So, I texted her again — although I had called her beforehand with a totally frivolous message just so she’d hear my voice — and my text thanked her for having done the laundry. She texted back a bit later to say the concert went well and to say that she hoped I’d had a good day.

Right now, I’ll take what I can get. I’ve been a bit confused by her behavior, but I suspect it could be the start of the thaw. That’s my hope, at least. She took the distance, according to her, for the sake of “clarity,” and supposedly that led her to be even more certain of her direction. Were that really true, she just would have disappeared off the map by now, and would find there to be no real reason to engage me. She still engages me, though, so that likely is a sign of internal conflict regarding her feelings for me and her life that she has had with me. I imagine that she is beginning to question whether it really is worth throwing away 7 years of marriage for the sake of a totally unproven relationship with a twice-divorced serial adulterer whom she has not even known half a year. Despite what she may think, her experience and knowledge of me, are her perceptions of me as a more stable, better person are going to be more powerful in the long run and, I suspect, in the near term as well.

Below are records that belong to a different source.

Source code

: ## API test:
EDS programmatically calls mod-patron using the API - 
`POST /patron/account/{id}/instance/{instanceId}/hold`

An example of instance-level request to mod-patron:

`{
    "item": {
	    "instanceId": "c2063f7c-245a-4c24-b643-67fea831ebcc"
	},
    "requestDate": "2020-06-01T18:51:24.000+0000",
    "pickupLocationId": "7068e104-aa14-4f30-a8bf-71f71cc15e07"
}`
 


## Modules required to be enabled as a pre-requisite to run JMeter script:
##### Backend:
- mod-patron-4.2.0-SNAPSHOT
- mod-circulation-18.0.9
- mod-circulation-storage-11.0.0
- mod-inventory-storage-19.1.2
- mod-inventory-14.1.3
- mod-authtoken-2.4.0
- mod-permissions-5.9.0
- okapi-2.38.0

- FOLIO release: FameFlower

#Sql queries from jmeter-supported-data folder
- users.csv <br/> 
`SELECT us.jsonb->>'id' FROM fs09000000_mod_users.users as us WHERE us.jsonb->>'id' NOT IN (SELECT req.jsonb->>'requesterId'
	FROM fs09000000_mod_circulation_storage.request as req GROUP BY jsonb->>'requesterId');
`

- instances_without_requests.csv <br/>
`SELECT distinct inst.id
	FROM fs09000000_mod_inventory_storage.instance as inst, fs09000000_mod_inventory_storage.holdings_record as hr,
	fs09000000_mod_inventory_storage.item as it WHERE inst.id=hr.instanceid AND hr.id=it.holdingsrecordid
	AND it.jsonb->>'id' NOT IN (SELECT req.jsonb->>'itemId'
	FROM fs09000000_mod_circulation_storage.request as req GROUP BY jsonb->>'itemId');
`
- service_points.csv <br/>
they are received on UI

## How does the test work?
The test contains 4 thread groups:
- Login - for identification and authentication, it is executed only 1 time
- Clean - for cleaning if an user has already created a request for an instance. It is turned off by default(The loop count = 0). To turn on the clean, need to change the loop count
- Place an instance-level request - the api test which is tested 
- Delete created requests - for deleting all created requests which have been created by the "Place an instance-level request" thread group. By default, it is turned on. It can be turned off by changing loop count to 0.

I’ve been running this race for five months now. I’m not ready to stop yet, and I won’t stop so long as the finish line is out there, somewhere. I suspect I’m getting near.

Faux apologies

Most people don’t know how to apologize. I admit that I never did until about 3 months ago. I learned how to do it as a part of trying to learn how to reconcile my marriage. See if this sounds familiar: you do something that hurts someone’s feelings, then you apologize by saying “I’m sorry.” They’re still mad at you, and you don’t get it. After all, you said you were sorry, right?

Well, that just doesn’t cut it. A good apology thinks through the feelings the offended person has experienced, and then articulates them from a first-person point of view. A well thought out apology will seem as though you have actually lived through the pain the other person experienced as a result of your actions because, well, you will have done that if you really had thought it through. I did give my wife one such apology back in December, and it was a very emotional experience for the both of us.

This is all a long-winded introduction to the events visited upon me today.

My wife came home mid-morning. I was out running some errands, and, when I arrived back home, I could hear the dog barking, so I knew she had come back. I didn’t quite expect to find her in the house, but there she was. Her jacket was on the couch, and she was in her office. She greeted me cordially enough. She looked haggard and puffy-eyed, and it seemed to me as though she had been crying. I asked her if she was okay, and she assured me she was fine.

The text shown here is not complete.